E a Rússia se encaixa nesta cartilha. Exceto por uma coisa. Normalmente, os países acumulam um monte de dívida externa por déficits comerciais, quando usam fundos emprestados para pagar pelas importações. Mas a Rússia não teve deficits comerciais. Pelo contrário, ela tem elevados e consistentes superávits comerciais, graças aos altos preços do petróleo. Então, por que o país pegou tanto dinheiro emprestado, e para onde foi o dinheiro? Bem, você pode responder a segunda pergunta caminhando por Mayfair, em Londres, ou (em menor grau) pelo Upper East Side de Manhattan, especialmente à noite, e observando as fileiras de residências de luxo com luzes acesas –residências de príncipes chineses, sheiks do Oriente Médio e oligarcas russos. Basicamente, a elite russa vem acumulando ativos fora do país –imóveis de luxo são apenas o exemplo mais visível– e o outro lado da moeda desse acúmulo tem sido o aumento da dívida em casa. Onde é que a elite obtém esse tipo de dinheiro? A resposta, é claro, é que a Rússia de Putin é uma versão extrema do capitalismo de compadrio, de fato, é uma cleptocracia na qual aqueles que são leais à força governante conseguem vastas somas para seu uso pessoal.

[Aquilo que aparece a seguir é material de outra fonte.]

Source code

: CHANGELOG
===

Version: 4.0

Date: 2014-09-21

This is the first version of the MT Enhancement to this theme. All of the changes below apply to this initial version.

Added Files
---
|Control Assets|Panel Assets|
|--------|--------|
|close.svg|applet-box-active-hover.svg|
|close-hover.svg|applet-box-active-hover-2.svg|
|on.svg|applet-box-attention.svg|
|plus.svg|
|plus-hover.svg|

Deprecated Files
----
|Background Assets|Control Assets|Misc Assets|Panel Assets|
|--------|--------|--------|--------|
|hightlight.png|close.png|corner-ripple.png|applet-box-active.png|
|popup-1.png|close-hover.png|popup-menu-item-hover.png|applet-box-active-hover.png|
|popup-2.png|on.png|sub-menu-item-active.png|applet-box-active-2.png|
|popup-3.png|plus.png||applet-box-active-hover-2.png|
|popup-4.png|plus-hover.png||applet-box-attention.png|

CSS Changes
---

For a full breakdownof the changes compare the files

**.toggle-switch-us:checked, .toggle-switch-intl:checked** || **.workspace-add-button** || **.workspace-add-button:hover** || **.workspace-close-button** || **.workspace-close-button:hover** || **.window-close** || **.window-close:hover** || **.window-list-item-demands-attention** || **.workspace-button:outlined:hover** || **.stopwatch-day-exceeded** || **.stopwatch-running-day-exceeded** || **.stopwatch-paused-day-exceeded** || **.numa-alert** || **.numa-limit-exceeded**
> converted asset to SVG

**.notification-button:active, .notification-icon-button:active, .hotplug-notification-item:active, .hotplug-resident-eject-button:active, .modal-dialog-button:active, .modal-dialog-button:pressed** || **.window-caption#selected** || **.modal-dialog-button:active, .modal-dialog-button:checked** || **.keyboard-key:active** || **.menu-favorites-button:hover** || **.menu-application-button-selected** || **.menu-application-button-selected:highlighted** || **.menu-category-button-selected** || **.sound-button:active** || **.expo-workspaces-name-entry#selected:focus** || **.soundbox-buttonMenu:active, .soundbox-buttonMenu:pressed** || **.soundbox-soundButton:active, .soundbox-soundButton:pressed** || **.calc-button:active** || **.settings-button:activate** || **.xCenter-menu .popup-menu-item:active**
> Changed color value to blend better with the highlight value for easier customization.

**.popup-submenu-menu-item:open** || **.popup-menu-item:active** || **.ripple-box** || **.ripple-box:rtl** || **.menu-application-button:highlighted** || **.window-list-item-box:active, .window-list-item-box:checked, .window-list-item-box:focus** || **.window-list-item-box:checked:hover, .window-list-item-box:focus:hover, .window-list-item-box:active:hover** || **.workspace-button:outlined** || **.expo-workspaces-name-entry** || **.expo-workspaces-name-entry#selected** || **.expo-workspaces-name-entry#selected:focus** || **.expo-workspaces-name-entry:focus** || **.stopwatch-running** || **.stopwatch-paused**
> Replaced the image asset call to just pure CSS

A situação parecia sustentável, desde que os preços do petróleo permanecessem altos. Mas, agora, a bolha estourou, e a mesma corrupção que sustentava o regime de Putin deixou a Rússia em apuros. Como isso vai acabar? A resposta padrão de um país na situação da Rússia é adotar um programa do Fundo Monetário Internacional que inclui empréstimos de emergência e a paciência dos credores em troca de reformas. Obviamente, isso não vai acontecer neste caso, e a Rússia vai tentar superar a situação por conta própria.
Dentre outras coisas, adotará regras para evitar a fuga de capitais do país –um caso clássico de trancar a porta do celeiro depois que o oligarca se foi. É de fato uma humilhação para Putin. E seu ato arrogante de homem forte ajudou a preparar o terreno para o desastre. Um regime mais aberto e responsável –que não teria impressionado tanto Giuliani– seria menos corrupto, provavelmente teria menos dívidas e estaria mais bem posicionado para enfrentar a queda dos preços do petróleo. Posar de macho, ao que parece, dá maus resultados econômicos.